Lecture 3 - Intermediate filaments and microtubules Flashcards
Describe intermediate filaments
Large diversity in sequence and size (contrast to MFs & MTs)
5 major classes of intermediate filament proteins (Types I-V) based on sequence similarities
Lamins make up nuclear intermediate filaments (important for maintaining nuclear structure)
Keratins make up cytosolic intermediate filaments that extend to the cell membrane in skin epithelial cells (keratinocytes) (give these cells and hair, nails etc derived from them, tensile strength)
Describe keratins
(Type I, acidic keratins)
(Type II, basic keratins)
In outer epithelia
Prominent in skin, hair and nails
Heterodimers of basic and acidic subunits
Mutations involved in skin disease.
Usually form heterodimers to form intermediate filaments.

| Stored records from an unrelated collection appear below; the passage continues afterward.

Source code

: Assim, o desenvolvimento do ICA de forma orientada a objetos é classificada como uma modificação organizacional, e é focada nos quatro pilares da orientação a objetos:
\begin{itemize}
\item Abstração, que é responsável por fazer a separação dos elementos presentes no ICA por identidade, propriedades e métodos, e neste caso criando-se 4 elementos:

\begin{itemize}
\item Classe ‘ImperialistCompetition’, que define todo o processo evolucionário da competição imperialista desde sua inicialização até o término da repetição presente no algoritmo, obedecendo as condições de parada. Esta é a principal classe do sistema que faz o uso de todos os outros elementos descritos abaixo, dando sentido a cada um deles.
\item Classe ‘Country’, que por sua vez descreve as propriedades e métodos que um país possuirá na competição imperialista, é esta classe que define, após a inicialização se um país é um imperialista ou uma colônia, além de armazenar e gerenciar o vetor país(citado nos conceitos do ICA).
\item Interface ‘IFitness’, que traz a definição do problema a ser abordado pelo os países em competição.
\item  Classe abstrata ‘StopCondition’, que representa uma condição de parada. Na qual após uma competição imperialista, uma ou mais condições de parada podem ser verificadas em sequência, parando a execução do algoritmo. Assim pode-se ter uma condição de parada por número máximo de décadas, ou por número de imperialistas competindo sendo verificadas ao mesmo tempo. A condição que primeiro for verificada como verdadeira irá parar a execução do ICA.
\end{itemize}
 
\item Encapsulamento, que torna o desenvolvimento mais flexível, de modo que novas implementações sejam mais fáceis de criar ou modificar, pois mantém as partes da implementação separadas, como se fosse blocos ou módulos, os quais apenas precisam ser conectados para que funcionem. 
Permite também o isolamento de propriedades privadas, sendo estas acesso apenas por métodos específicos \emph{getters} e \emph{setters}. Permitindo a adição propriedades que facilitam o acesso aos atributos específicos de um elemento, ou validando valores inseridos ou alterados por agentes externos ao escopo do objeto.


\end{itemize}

Fibrous proteins found in skin, hair nails and other epidermal keratincoytes (such as outer epithelial cells stained in colon section on the left of this slide) - staining of keratin often used as a way to identify outer epithelial cells in pathology allowing pathologist to orientate what they’re looking at
Describe vimentin
(Type III)
Widely distributed (stromal tissues, lymphocytes, endothelial cells, fibroblasts)
Supports cell membranes & keeps nucleus & organelles in position
Intermediate filaments containing vimentin play an important structural role in maintaining cell morphology and as such are highly expressed in stromal cells of supporting tissues such as endothelial cells surrounding blood vessels
Describe neuronal IF proteins
(Type IV)
Neurofilaments
Structural role in axons
Determine axon diameter & hence their speed of conduction
Type IV intermediate filaments proteins play an important structural role in axons – in particular determining and maintaining axon diameter which in turn controls the speed of nervous impulses along those structures. Left hand image shows parallel bundle arrangement of these filaments within axons.
Describe lamins
(Type V)
Fibrous network supporting inner nuclear membrane
Type V intermediate filaments are made up of lamins. These nuclear intermediate filaments form a network to provide support for the inner nuclear membrane – also appears to have a role in organising different types of chromatin and contribute to regulation of gene expression.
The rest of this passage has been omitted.